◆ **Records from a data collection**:
Content starts

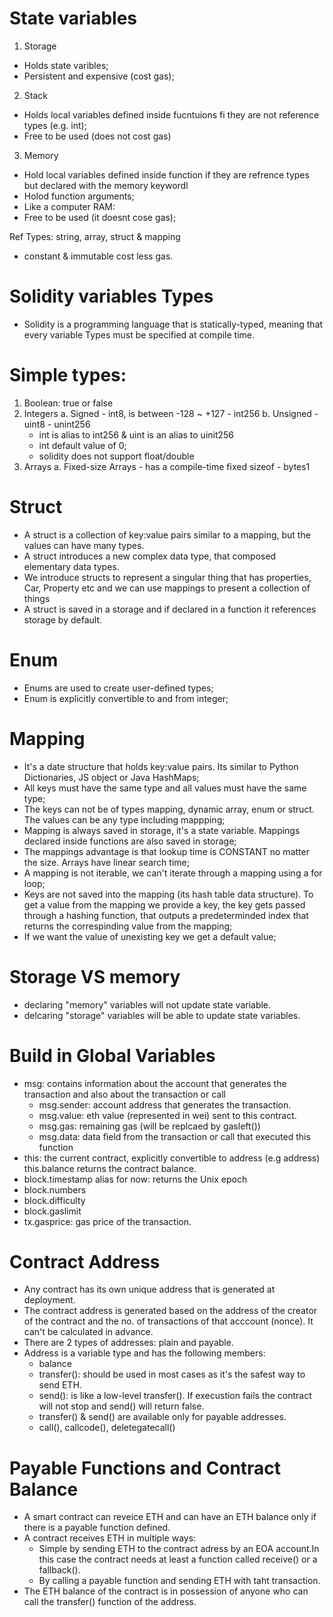 # State variables

1. Storage

- Holds state varibles;
- Persistent and expensive (cost gas);

2. Stack

- Holds local variables defined inside fucntuions fi they are not reference types (e.g. int);
- Free to be used (does not cost gas)

3. Memory

- Hold local variables defined inside function if they are refrence types
  but declared with the memory keywordl
- Holod function arguments;
- Like a computer RAM:
- Free to be used (it doesnt cose gas);

Ref Types: string, array, struct & mapping

- constant & immutable cost less gas.

# Solidity variables Types

- Solidity is a programming language that is statically-typed, meaning that every variable Types
  must be specified at compile time.

# Simple types:

1. Boolean: true or false
2. Integers
   a. Signed - int8, is between -128 ~ +127 - int256
   b. Unsigned - uint8 - unint256
   - int is alias to int256 & uint is an alias to uinit256
   - int default value of 0;
   - solidity does not support float/double
3. Arrays
   a. Fixed-size Arrays - has a compile-time fixed sizeof - bytes1

# Struct

- A struct is a collection of key:value pairs similar to a mapping, but the values can have many types.
- A struct introduces a new complex data type, that composed elementary data types.
- We introduce structs to represent a singular thing that has properties, Car, Property etc and we can use
  mappings to present a collection of things
- A struct is saved in a storage and if declared in a function it references storage by default.

# Enum

- Enums are used to create user-defined types;
- Enum is explicitly convertible to and from integer;

# Mapping

- It's a date structure that holds key:value pairs. Its similar to Python Dictionaries, JS object or Java HashMaps;
- All keys must have the same type and all values must have the same type;
- The keys can not be of types mapping, dynamic array, enum or struct. The values
  can be any type including mappping;
- Mapping is always saved in storage, it's a state variable. Mappings declared inside functions are also saved in storage;
- The mappings advantage is that lookup time is CONSTANT no matter the size. Arrays have linear search time;
- A mapping is not iterable, we can't iterate through a mapping using a for loop;
- Keys are not saved into the mapping (its hash table data structure). To get a value from the mapping
  we provide a key, the key gets passed through a hashing function, that outputs a predeterminded index
  that returns the correspinding value from the mapping;
- If we want the value of unexisting key we get a default value;

# Storage VS memory

- declaring "memory" variables will not update state variable.
- delcaring "storage" variables will be able to update state variables.

# Build in Global Variables

- msg: contains information about the account that generates the transaction and
  also about the transaction or call
  - msg.sender: account address that generates the transaction.
  - msg.value: eth value (represented in wei) sent to this contract.
  - msg.gas: remaining gas (will be replcaed by gasleft())
  - msg.data: data field from the transaction or call that executed this function
- this: the current contract, explicitly convertible to address (e.g address)
  this.balance returns the contract balance.
- block.timestamp alias for now: returns the Unix epoch
- block.numbers
- block.difficulty
- block.gaslimit
- tx.gasprice: gas price of the transaction.

# Contract Address

- Any contract has its own unique address that is generated at deployment.
- The contract address is generated based on the address of the creator of the contract and the no. of transactions of that acccount (nonce). It can't be calculated in advance.
- There are 2 types of addresses: plain and payable.
- Address is a variable type and has the following members:
  - balance
  - transfer(): should be used in most cases as it's the safest way to send ETH.
  - send(): is like a low-level transfer(). If execustion fails the contract will not stop and send() will return false.
  - transfer() & send() are available only for payable addresses.
  - call(), callcode(), deletegatecall()

# Payable Functions and Contract Balance

- A smart contract can reveice ETH and can have an ETH balance only if there is a payable function defined.
- A contract receives ETH in multiple ways:
  - Simple by sending ETH to the contract adress by an EOA account.In this case the contract needs at least a function called receive() or a fallback().
  - By calling a payable function and sending ETH with taht transaction.
- The ETH balance of the contract is in possession of anyone who can call the transfer() function of the address.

Content ends

◆ **WORK TO BE COMPLETED**:
Identify every line above that includes the word "false", and show those lines.

◆ **COMPLETED TASK**:
1. Boolean: true or false
  - send(): is like a low-level transfer(). If execustion fails the contract will not stop and send() will return false.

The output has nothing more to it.